Lund University
Lund, Sweden
Alexander Pietras, PhD, Associate Professor of Molecular Tumor Biology at Lund University, received a PhD in Laboratory Medicine in 2010 with a thesis on hypoxia-inducible factors in tumor cell differentiation and vascularization, and a primary focus on sympathetic nervous system tumors. His postdoctoral training was carried out at Memorial Sloan Kettering Cancer Center in New York, and later at the Fred Hutchinson Cancer Research Center in Seattle, in the laboratory of Eric C. Holland from 2011-14. There, his research focused on regulation of cancer stem cell phenotypes in high-grade glioma, with a particular focus on cell surface stem cell markers like CD44 and ABCG2. Since establishing his independent research laboratory in Lund in 2015, work in the Pietras group has focused on phenotypic plasticity of cancer stem cell phenotypes, and in particular regulation of cancer stemness by the tumor microenvironment.
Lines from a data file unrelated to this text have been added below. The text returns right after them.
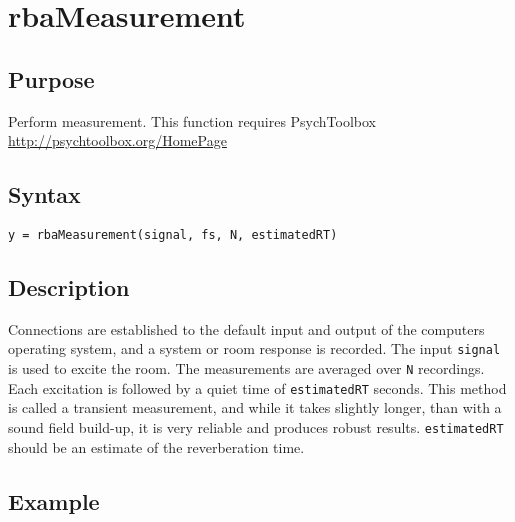 
\chapter{rbaMeasurement} %
\label{cha:rbaMeasurement} %

\section{Purpose} %
\label{sec:rbaMeasurement_purpose}
Perform measurement.
This function requires PsychToolbox \url{http://psychtoolbox.org/HomePage}


\section{Syntax} %
\label{sec:rbaMeasurement_syntax}

\texttt{y = rbaMeasurement(signal, fs, N, estimatedRT)}


\section{Description} %
\label{sec:rbaMeasurement_description}

Connections are established to the default input and output of the computers operating system, and a system or room response is recorded. The input \texttt{signal} is used to excite the room. The measurements are averaged over \texttt{N} recordings.\\
Each excitation is followed by a quiet time of \texttt{estimatedRT} seconds. This method is called a transient measurement, and while it takes slightly longer, than with a sound field build-up, it is very reliable and produces robust results. \texttt{estimatedRT} should be an estimate of the reverberation time.


\section{Example} %
\label{sec:rbaMeasurement_example}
Members of the laboratory use a combination of in vivo, ex vivo, and in vitro approaches to study the evolution of stem cell niche function during standard of care radiotherapy and tumor progression in glioblastoma, with an eye to identification of novel therapeutic targets in the crosstalk between tumor cells and the microenvironment.
Alexander Pietras is a Swedish Cancer Socitey Junior Investigator, and a Ragnar Söderberg Fellow in Medicine.